The Leadership or the Community?

Why are Modern Orthodox institutions caving before the assault of secular morality? The answer lies in a daisy chain of failure: educational failure by Modern Orthodox leaders to educate their communities; communities consequently demanding the infusion of secular morality into Modern Orthodoxy; and cowardice by Modern Orthodox leaders in the face of such demands.

Modern Orthodox leadership seems to have been taken largely by surprise by the infiltration of secular morality. They shouldn’t have been – this has been the threat against Modern Orthodoxy since its inception, as the words of Rabbi Hirsch attest. Yet Modern Orthodox leadership has run screaming from the conflict of worldviews, opting instead for a bifurcation between religious practice and moral suasion on the most controversial issues.

Modern Orthodox rabbis seem to preach religious adherence when it comes to halacha, without resort to the moral worldview of halacha except with regard to uncontroversial issues: give more charity, treat your family with respect, etc.
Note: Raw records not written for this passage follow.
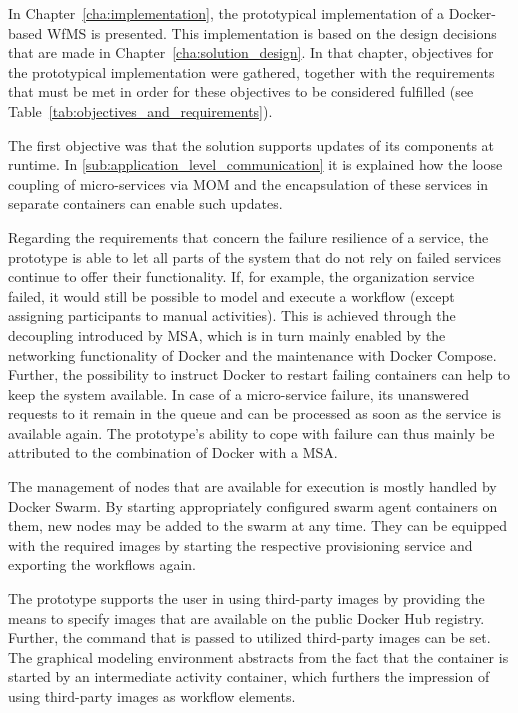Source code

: 
  In Chapter~\ref{cha:implementation}, the prototypical implementation of a Docker-based \ac{WfMS} is presented. This implementation is based on the design decisions that are made in Chapter~\ref{cha:solution_design}. In that chapter, objectives for the prototypical implementation were gathered, together with the requirements that must be met in order for these objectives to be considered fulfilled (see Table~\ref{tab:objectives_and_requirements}).

  The first objective was that the solution supports updates of its components at runtime.
  In \ref{sub:application_level_communication} it is explained how the loose coupling of micro-services via \ac{MOM} and the encapsulation of these services in separate containers can enable such updates.

  Regarding the requirements that concern the failure resilience of a service, the prototype is able to let all parts of the system that do not rely on failed services continue to offer their functionality. If, for example, the organization service failed, it would still be possible to model and execute a workflow (except assigning participants to manual activities). This is achieved through the decoupling introduced by \ac{MSA}, which is in turn mainly enabled by the networking functionality of Docker and the maintenance with Docker Compose. Further, the possibility to instruct Docker to restart failing containers can help to keep the system available. In case of a micro-service failure, its unanswered requests to it remain in the queue and can be processed as soon as the service is available again. The prototype's ability to cope with failure can thus mainly be attributed to the combination of Docker with a \ac{MSA}.

  The management of nodes that are available for execution is mostly handled by Docker Swarm. By starting appropriately configured swarm agent containers on them, new nodes may be added to the swarm at any time. They can be equipped with the required images by starting the respective provisioning service and exporting the workflows again.

  The prototype supports the user in using third-party images by providing the means to specify images that are available on the public Docker Hub registry. Further, the command that is passed to utilized third-party images can be set. The graphical modeling environment abstracts from the fact that the container is started by an intermediate activity container, which furthers the impression of using third-party images as workflow elements.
These matters draw little fire and also avoid the complications of seeming “political.” They are values shared not merely across Jewish categories – Reform, charedi, and Modern Orthodox – but across religions as well. There is nothing to distinguish these values from the values of Unitarianism or Bahai.

The Torah’s worldview is most valuable precisely where there is controversy. This means that the halachic worldview is eminently political, because politics is about values. The Torah is not silent on values; it is quite loud. The Torah’s injunctions against homosexual activity or intermarriage are perfectly logical and easily explicable; pretending otherwise is cowardice. And yet our leaders routinely wave away such injunctions as “G-d’s will” without explaining, in powerful terms, just why G-d would want such a thing. This amounts to the “chok-ificiation” of Torah – the reduction of halacha to the realm of the inexplicable, the unjustifiable will of G-d. [8]

This abandons the field of morality to the secular world, and tears away the main reason for allegiance to the eternal truths of Torah.

The Modern Orthodox community has taken note. Research from the Micah Foundation as of 2019 shows that 31 percent of Modern Orthodox find Modern Orthodoxy less than spiritually inspiring. Meanwhile, 35 percent of the Modern Orthodox say that Modern Orthodoxy is too focused on “drawing lines”; their top issues, unsurprisingly, are “increased roles for women and acceptance of LGBTQ.” Unsurprisingly, these two issues also top the list for those who believe that tradition is not sufficiently preserved. Modern Orthodoxy is experiencing a split right down the middle: 35 percent believe that Modern Orthodoxy is being too much affected by its liberal wing, while 41 percent disagree; 72 percent agree that “some negative views and values (in my opinion) of broader secular society are making their way into my Orthodox community.”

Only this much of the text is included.